## TASK DESCRIPTION
Pick out all lines with the word "newcommand" from the records that follow.

────────────────

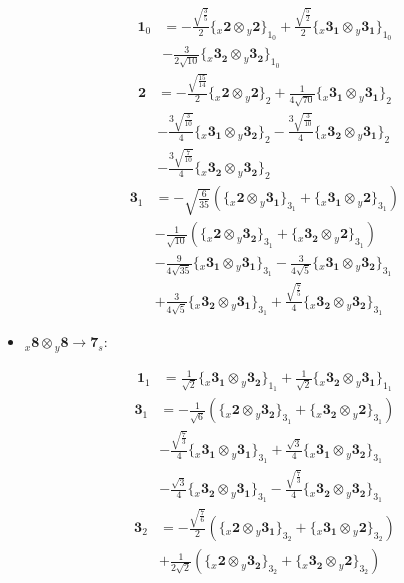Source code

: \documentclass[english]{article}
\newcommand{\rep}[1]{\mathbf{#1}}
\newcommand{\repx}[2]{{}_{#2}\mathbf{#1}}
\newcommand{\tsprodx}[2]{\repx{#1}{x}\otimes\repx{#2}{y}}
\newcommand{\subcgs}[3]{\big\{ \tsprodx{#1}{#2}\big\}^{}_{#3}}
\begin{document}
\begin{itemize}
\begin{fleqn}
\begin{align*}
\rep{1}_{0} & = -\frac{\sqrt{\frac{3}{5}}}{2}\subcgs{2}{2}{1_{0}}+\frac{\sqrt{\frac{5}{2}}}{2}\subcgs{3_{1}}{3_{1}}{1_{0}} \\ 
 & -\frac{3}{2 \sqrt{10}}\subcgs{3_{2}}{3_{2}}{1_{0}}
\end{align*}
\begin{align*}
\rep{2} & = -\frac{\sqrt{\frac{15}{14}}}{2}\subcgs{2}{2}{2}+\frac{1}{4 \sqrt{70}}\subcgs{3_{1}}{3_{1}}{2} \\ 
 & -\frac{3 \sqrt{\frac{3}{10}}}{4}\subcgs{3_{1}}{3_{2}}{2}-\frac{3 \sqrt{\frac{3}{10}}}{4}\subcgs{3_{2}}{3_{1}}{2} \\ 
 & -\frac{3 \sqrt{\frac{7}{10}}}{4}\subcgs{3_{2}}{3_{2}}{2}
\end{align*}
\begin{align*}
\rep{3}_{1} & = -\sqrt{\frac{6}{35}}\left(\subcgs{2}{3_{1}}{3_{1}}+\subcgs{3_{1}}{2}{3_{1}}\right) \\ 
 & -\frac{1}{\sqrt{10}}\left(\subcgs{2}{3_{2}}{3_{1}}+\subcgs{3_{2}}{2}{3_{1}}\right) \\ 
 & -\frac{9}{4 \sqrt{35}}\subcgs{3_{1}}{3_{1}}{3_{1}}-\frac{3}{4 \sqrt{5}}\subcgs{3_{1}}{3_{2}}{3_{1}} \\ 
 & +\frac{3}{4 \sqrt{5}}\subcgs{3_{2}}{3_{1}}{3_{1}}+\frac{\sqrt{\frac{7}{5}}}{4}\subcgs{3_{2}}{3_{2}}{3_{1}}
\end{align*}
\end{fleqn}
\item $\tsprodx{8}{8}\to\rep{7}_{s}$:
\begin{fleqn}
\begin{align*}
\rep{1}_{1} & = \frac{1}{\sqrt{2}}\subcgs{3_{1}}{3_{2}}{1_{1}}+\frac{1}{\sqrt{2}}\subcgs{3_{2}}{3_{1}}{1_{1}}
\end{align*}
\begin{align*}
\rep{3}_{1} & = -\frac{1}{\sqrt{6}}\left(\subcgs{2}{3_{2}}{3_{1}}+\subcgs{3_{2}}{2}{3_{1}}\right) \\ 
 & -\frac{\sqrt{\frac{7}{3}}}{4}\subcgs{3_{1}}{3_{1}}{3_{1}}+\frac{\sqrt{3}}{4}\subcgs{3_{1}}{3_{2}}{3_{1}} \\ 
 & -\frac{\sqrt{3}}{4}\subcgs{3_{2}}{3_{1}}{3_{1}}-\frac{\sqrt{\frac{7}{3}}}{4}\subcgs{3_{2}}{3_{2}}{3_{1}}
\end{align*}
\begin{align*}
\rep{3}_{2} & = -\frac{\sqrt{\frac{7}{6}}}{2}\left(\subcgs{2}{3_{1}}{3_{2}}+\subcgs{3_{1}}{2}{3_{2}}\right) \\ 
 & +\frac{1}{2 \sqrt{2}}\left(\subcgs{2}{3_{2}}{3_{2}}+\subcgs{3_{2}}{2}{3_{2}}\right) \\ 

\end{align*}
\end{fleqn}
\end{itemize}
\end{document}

────────────────

## REPLY
\newcommand{\rep}[1]{\mathbf{#1}}
\newcommand{\repx}[2]{{}_{#2}\mathbf{#1}}
\newcommand{\tsprodx}[2]{\repx{#1}{x}\otimes\repx{#2}{y}}
\newcommand{\subcgs}[3]{\big\{ \tsprodx{#1}{#2}\big\}^{}_{#3}}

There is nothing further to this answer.